While en route in visual meteorological conditions (VMC), and about 20 minutes south of Tooele, Utah, the pilot contacted Cedar City Radio in order to find out what the then current conditions where at Ogden. The technician advised him that Ogden was reporting marginal visual flight rules (VFR), calm winds, a visibility of 4 miles due to haze, clear below 12,000 feet, with a temperature of 3 degrees C, and a dew point of 2 degrees C. He also advised him that Salt Lake City International, which is located about 30 miles south of Ogden, was operating under IFR, with 1/8 mile visibility, fog, an indefinite ceiling, and with both the temperature and dew point at 1 degree C. He then further advised the pilot that VFR flight was not recommended in northern Utah, and that it appeared that the area around Salt Lake City was "socked in." He also told the pilot that the area was under an AIRMET (Airman's Meteorological Information) that forecast IFR conditions with obscured sky conditions, ceiling less than 1,000 feet, and visibilities less than 3 miles until 0300 Zulu (2000 local). In response, the pilot stated that he might have to file an IFR flight plan from Tooele to Ogden, and that he would continue to monitor the Cedar City Radio frequency until he reached Tooele, which he estimated would take him about 15 minutes.

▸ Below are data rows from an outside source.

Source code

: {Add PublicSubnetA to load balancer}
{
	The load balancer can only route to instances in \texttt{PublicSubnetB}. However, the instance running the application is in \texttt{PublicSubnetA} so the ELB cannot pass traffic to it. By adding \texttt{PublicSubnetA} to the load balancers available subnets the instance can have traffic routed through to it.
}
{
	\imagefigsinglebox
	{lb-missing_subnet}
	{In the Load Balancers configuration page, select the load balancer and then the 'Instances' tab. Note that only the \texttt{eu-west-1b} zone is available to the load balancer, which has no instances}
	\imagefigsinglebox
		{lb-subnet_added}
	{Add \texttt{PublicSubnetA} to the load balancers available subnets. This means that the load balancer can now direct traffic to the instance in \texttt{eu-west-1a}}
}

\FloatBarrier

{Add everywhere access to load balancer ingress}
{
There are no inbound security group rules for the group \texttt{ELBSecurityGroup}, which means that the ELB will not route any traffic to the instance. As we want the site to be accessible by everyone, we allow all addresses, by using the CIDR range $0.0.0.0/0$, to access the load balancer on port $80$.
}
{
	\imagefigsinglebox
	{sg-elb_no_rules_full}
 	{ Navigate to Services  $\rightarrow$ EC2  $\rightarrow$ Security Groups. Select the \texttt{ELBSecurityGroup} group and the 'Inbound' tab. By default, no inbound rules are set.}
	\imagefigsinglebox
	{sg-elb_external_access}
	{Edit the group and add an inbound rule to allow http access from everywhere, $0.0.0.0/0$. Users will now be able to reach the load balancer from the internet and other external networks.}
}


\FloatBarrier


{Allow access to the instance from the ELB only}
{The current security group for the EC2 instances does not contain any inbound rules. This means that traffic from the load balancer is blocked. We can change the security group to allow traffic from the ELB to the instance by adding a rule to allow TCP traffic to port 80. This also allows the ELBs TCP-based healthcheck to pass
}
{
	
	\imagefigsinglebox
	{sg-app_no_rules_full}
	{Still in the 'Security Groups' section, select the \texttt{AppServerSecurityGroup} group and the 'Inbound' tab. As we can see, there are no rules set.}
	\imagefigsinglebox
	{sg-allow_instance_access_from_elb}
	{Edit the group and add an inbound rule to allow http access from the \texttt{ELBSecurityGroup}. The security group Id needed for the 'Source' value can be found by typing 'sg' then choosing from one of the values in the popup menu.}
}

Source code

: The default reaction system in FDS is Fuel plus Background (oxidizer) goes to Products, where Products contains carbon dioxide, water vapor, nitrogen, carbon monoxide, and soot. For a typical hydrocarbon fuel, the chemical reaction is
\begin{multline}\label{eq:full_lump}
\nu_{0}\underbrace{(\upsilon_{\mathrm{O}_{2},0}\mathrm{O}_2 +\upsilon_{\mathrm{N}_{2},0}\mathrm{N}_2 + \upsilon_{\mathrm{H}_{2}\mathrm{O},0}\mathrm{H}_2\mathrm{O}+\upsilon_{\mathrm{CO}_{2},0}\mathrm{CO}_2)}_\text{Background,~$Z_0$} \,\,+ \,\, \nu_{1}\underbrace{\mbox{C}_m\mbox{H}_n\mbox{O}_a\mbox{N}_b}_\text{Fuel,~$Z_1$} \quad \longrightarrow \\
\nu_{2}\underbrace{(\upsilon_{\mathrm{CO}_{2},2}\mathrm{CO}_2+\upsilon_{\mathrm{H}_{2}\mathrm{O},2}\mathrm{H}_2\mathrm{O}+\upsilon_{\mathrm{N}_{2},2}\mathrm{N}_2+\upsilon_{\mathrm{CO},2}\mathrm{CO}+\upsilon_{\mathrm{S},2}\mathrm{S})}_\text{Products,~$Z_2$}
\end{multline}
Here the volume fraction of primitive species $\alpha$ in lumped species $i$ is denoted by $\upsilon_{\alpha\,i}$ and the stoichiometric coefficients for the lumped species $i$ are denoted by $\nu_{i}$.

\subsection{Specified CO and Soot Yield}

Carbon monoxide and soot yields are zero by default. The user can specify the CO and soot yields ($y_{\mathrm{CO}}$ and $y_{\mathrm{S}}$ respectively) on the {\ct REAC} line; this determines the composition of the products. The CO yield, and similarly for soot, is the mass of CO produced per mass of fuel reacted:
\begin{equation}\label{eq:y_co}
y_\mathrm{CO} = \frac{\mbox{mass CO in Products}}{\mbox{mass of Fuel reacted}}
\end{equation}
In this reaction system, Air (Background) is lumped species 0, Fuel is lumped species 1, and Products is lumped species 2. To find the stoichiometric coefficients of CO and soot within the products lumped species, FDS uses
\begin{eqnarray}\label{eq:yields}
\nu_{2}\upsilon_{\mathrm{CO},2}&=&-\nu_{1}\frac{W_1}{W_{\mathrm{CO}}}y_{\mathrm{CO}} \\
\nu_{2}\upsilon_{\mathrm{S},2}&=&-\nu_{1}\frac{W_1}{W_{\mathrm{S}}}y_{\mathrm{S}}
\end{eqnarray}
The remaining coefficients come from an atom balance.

Although the pilot stated that he did not remember anything beyond the fact that he was concerned about the dropping visibility at Ogden, and therefore had contacted Salt Lake Center in order to get an IFR clearance, recorded Air Traffic Control communications revealed the content of those communications. When the pilot was just north of Delta, Utah, which is about 130 miles south of Ogden, he contacted Cedar City Radio and advised the technician that he was putting together an IFR flight plan, and that when he got established on the VICTOR Airway he would make contact again to file the flight plan. A short time later, the pilot contacted Cedar City Radio and filed an IFR flight plan to Ogden, to begin at VERNE intersection, which is located about 40 miles west of Provo, Utah. He advised the technician that his estimated time en route was 30 minutes, that he had 3 hours of fuel onboard, that his alternate airport would be Heber City, Utah, and that his requested altitude would be 13,500 feet. The technician advised the pilot he would submit the flight plan as stated (with an IFR appropriate cruise altitude of 13,000 foot). He then asked the pilot for his home base, which was Ogden, and then had the pilot confirm the flight plan information he was submitting.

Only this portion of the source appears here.